Why is it Illegal to create a Pointer to a Pointer that points to a const in C?

Question

This is the source of the common "discarded const qualifier at assignment" error. However, I don't understand why it is illegal to do so?

Consider this code,

int sum_array(const int *a, int n){
   int sum, *i;
   sum = 0;
   for(i = a; i<a+n; i++)
       sum += *i;
   return sum;
}

Obviously I can do the same operation using i = 0 and comparing a + i < a+n; however, it doesn't make sense to me why simply copying the address of a variable into another variable is illegal?

Typically the const variable indicates that the value of a variable cannot be changed. E.g. const int x = 7, here we declare that the value of x should not be changed from 7.

However, with const pointers, creating the "potential" to change the variable is also illegal. I.e. i = a does not change the value of what a points to, what would truly be "illegal" would be *i = 0, however, i = a is still illegal because it gives us the potential to change a.

I know you can just answer me with "because the language was created that way", I'm just wondering if there's anything I'm missing here.

Answer 1

The question proposes that, given const int *a, int *i = a; could be allowed and a subsequent *i = 0; would be disallowed (“illegal”).

This is not feasible because it requires the compiler to track information about the source of the data in i. At the point where *i = 0; appears, the compiler has to know that i contains a value resulting from the initialization from a.

We could do that in very simple code. But consider that the code may be very complicated, with loops, branches, and function calls. At the point where *i = 0; appears, the compiler generally cannot know whether i still holds the address from a or has been changed to something else. (I expect this is equivalent to the Halting Problem and hence is logically impossible in general).

C uses types to manage this. When a is a pointer to const, it may only be assigned to a pointer to const (unless overridden by explicit cast). So i is required to be a pointer to const, which enables the compiler to know that the thing it points to should not be modified.

Answer 2

const serves two purposes:

1. in the contract of the function call (here int sum_array(const int *a, int n)) it means that the argument a will not be used by the function to modify the contents pointed by a (a is not constant, it is a pointer to things considered constant). Then caller knows that the data will not be modified through call and the compiler must enforce it as it can:

2. inside the function definition, implementor is then protected against accidental modification of contents pointed by a. ie. if he tries to write something like *a = someValue; then compiler will complain as the contract is violated.

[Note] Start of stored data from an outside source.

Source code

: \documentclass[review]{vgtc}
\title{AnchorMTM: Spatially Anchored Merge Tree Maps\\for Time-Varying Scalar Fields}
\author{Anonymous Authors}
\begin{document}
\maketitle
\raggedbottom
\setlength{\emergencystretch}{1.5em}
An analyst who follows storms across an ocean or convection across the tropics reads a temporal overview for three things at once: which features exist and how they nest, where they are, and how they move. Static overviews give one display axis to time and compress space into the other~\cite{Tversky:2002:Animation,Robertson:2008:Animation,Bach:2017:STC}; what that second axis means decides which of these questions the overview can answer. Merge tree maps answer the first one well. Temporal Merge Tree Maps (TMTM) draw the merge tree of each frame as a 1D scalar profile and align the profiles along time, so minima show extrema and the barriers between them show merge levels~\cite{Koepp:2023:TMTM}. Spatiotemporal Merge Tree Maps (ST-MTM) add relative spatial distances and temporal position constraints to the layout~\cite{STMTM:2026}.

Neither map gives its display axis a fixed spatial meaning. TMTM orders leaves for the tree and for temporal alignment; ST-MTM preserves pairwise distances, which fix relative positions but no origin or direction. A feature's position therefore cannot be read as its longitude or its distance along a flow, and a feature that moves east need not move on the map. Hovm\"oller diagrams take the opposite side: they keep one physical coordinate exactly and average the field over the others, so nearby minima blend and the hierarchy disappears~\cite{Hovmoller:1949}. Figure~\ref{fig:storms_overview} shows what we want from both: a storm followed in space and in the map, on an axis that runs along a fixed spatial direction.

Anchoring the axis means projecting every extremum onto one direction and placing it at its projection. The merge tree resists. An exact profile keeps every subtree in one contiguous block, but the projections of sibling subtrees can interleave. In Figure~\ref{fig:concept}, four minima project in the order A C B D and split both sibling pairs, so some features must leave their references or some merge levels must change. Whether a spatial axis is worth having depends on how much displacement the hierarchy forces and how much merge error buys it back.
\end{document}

But then it also verifies that this contract is respected in anyway. Thus, any derived variable from a that may give access to the same data must be considered as const or the contract will be violated. Then writing int *p = a is a clear violation of that, because p is not a pointer to const data, which would let you write *p = someValue to modify data.

Be aware that const doesn't mean that data is const, only that through the pointer it is forbidden to modify the data. Then:

const int *a...
int *p = a;

is forbidden but

int *a...
const int *p = a;

is correct because in that case you have a pointer which let you modify data through it and you construct a derived one that restrict access to the same data through the derived pointer. Data is modifiable through a but not through p. Restricting is never dangerous, opening could.

Of course you can enforce the dangerous derivation by using cast (which lets you remove const) but I would not recommend doing so. Advice, if you are tempted doing so, please refrain yourself, think again, if after that you really want to do so, let things go hang for a full night and think about it again the day after... Recipe is:

const *a...;
int *p = (int *)a; // "seriously refrain" advice

Answer 3

The primary purpose of const is to enlist the compiler's help in ensuring that you don't accidentally modify a given object. It uses the type system for this. You can actually circumvent it if you want, by writing an explicit cast; but usually you don't want that, because if you wanted that then that usually means you didn't really want the const to begin with.